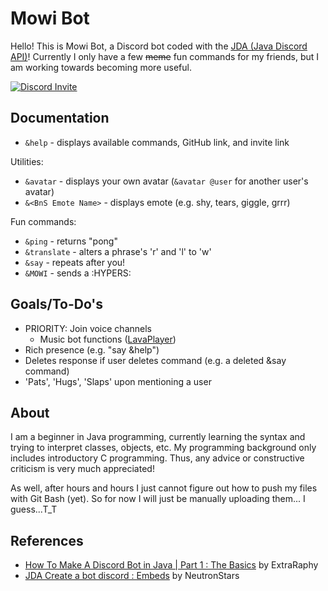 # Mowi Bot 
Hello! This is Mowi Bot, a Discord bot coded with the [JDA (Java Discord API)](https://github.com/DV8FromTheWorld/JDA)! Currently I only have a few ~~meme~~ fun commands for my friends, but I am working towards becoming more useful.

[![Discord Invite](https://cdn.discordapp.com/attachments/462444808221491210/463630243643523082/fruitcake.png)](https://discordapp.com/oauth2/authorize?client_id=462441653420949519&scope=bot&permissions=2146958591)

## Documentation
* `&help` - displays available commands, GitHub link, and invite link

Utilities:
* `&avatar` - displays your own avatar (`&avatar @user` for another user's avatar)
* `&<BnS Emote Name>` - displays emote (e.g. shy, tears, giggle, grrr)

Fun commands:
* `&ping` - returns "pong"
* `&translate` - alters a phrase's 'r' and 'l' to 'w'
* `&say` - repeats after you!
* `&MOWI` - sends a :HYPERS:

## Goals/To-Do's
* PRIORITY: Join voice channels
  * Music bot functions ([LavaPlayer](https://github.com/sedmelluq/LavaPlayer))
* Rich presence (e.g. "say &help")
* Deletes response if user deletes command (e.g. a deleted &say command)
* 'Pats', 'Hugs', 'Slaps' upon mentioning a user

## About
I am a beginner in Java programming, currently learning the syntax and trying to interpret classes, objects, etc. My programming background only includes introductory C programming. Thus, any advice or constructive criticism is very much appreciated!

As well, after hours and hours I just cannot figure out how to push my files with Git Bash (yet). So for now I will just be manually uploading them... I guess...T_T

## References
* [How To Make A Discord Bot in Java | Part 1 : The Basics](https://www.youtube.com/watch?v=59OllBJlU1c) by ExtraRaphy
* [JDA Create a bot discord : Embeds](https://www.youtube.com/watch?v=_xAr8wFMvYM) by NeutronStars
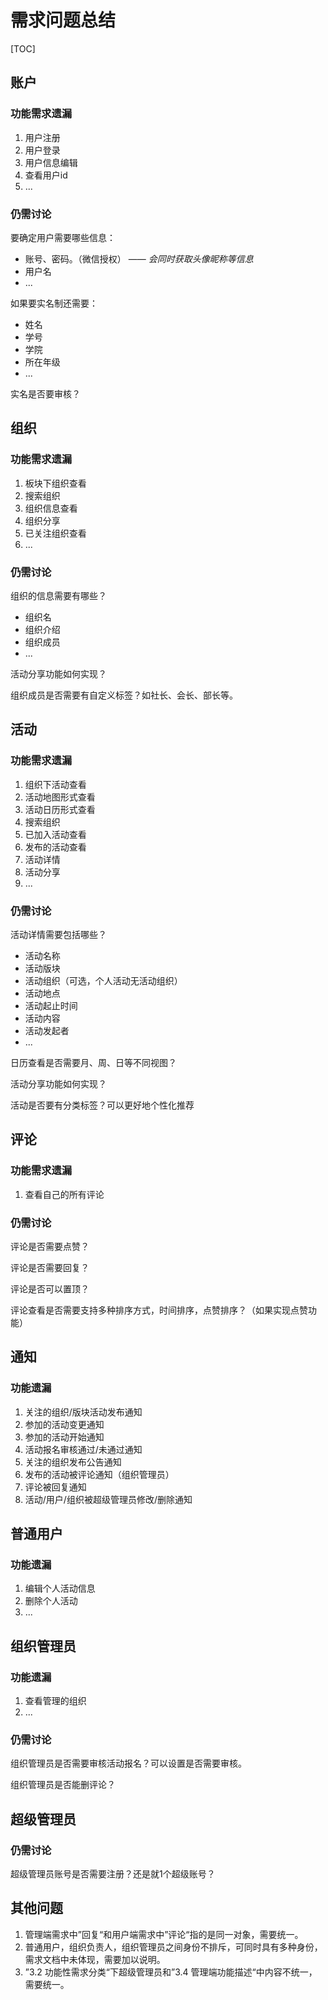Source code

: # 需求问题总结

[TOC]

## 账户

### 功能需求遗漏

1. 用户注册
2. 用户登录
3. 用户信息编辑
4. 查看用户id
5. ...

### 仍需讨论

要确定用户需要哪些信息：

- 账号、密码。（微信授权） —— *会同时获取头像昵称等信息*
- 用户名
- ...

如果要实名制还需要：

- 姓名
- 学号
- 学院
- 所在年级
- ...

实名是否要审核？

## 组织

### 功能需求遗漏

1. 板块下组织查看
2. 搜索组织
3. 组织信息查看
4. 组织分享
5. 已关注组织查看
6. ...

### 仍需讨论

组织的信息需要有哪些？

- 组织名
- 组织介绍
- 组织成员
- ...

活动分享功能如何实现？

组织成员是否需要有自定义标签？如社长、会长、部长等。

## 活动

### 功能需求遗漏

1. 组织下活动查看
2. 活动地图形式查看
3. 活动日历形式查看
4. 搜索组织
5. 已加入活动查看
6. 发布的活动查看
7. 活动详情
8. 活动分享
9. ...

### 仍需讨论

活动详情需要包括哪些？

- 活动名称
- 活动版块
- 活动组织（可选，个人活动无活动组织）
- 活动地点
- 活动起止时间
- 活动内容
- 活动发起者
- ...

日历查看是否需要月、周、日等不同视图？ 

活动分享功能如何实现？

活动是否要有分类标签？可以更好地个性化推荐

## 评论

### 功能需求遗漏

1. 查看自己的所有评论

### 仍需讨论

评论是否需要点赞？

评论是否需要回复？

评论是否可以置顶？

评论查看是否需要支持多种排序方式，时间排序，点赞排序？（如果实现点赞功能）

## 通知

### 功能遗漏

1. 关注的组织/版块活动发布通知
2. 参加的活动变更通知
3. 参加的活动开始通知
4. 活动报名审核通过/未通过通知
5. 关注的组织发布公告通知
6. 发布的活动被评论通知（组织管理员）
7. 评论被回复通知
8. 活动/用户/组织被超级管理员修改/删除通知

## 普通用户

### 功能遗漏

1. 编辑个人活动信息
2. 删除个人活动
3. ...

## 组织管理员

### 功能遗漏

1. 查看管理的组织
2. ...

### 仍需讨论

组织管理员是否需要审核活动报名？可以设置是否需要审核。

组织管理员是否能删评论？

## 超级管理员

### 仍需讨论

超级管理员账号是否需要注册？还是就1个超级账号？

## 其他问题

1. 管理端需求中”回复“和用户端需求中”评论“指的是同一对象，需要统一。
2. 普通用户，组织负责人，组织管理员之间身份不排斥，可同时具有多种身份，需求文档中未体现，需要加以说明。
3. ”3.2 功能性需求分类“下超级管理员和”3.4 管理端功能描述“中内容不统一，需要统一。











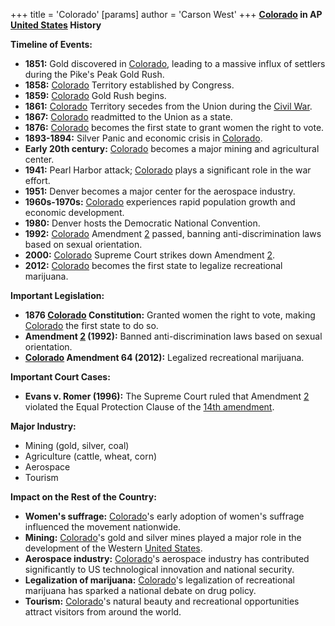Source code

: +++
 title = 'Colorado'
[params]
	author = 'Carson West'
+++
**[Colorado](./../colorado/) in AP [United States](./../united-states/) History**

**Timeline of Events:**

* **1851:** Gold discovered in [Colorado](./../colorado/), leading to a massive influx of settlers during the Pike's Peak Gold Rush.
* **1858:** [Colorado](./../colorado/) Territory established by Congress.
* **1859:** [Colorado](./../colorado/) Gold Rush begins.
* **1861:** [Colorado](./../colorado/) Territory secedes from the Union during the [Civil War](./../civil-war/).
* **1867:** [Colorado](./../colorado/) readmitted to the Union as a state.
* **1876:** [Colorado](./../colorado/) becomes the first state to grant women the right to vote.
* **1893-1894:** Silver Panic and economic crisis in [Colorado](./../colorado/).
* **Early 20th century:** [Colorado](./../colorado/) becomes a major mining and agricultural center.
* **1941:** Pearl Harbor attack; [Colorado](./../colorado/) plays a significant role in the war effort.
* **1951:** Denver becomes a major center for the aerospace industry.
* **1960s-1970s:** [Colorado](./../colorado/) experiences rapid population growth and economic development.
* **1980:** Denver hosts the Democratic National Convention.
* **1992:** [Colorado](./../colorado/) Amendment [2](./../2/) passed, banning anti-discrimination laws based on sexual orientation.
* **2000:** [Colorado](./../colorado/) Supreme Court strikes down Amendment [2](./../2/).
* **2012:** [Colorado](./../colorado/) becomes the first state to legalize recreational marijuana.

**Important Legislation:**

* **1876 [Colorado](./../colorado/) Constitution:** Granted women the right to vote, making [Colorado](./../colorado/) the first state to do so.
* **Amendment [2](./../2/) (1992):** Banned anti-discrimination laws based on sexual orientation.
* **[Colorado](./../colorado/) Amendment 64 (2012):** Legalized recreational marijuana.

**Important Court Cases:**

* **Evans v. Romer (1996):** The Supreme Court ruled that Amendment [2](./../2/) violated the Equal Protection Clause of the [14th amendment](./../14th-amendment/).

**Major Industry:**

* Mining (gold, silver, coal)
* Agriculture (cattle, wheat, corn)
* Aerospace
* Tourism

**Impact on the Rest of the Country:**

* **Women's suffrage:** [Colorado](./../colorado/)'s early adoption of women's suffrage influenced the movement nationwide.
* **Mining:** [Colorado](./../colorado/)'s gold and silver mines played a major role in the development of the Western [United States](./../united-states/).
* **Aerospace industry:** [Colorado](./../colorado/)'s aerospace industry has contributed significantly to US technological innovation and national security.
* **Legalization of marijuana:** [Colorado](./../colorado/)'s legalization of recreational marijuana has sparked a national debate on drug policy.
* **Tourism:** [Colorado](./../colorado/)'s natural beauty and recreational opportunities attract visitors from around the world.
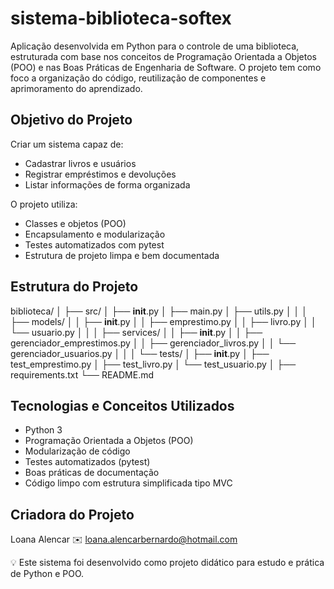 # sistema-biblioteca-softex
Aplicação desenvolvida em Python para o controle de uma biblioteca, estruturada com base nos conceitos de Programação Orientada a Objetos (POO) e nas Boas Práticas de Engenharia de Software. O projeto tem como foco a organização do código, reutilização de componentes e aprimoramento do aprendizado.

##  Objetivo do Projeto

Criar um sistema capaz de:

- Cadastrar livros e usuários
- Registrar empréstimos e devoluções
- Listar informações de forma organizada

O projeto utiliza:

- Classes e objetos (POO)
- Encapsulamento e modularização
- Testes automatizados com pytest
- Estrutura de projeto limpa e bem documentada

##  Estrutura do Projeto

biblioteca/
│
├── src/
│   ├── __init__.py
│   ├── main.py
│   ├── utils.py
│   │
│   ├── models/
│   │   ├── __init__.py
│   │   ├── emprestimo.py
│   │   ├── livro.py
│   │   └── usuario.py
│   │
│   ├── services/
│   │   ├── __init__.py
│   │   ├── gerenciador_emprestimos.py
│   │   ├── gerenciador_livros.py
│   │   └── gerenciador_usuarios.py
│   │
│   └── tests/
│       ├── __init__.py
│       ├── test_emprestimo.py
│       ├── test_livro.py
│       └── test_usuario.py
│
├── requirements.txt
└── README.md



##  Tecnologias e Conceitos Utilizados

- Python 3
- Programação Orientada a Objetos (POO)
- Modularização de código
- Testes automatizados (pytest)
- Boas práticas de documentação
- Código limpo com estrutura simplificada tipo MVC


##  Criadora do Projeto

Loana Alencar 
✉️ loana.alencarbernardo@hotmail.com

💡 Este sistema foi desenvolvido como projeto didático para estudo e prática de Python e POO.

● ● ● ●

Work to be completed -> Both end lines included, restate word for word the lines above from the line with "- 账号、密码。（微信授权） —— *会同时获取头像昵称等信息*" to the line with "1. 编辑个人活动信息", and nothing else.

Answer space ->
- 账号、密码。（微信授权） —— *会同时获取头像昵称等信息*
- 用户名
- ...

如果要实名制还需要：

- 姓名
- 学号
- 学院
- 所在年级
- ...

实名是否要审核？

## 组织

### 功能需求遗漏

1. 板块下组织查看
2. 搜索组织
3. 组织信息查看
4. 组织分享
5. 已关注组织查看
6. ...

### 仍需讨论

组织的信息需要有哪些？

- 组织名
- 组织介绍
- 组织成员
- ...

活动分享功能如何实现？

组织成员是否需要有自定义标签？如社长、会长、部长等。

## 活动

### 功能需求遗漏

1. 组织下活动查看
2. 活动地图形式查看
3. 活动日历形式查看
4. 搜索组织
5. 已加入活动查看
6. 发布的活动查看
7. 活动详情
8. 活动分享
9. ...

### 仍需讨论

活动详情需要包括哪些？

- 活动名称
- 活动版块
- 活动组织（可选，个人活动无活动组织）
- 活动地点
- 活动起止时间
- 活动内容
- 活动发起者
- ...

日历查看是否需要月、周、日等不同视图？ 

活动分享功能如何实现？

活动是否要有分类标签？可以更好地个性化推荐

## 评论

### 功能需求遗漏

1. 查看自己的所有评论

### 仍需讨论

评论是否需要点赞？

评论是否需要回复？

评论是否可以置顶？

评论查看是否需要支持多种排序方式，时间排序，点赞排序？（如果实现点赞功能）

## 通知

### 功能遗漏

1. 关注的组织/版块活动发布通知
2. 参加的活动变更通知
3. 参加的活动开始通知
4. 活动报名审核通过/未通过通知
5. 关注的组织发布公告通知
6. 发布的活动被评论通知（组织管理员）
7. 评论被回复通知
8. 活动/用户/组织被超级管理员修改/删除通知

## 普通用户

### 功能遗漏

1. 编辑个人活动信息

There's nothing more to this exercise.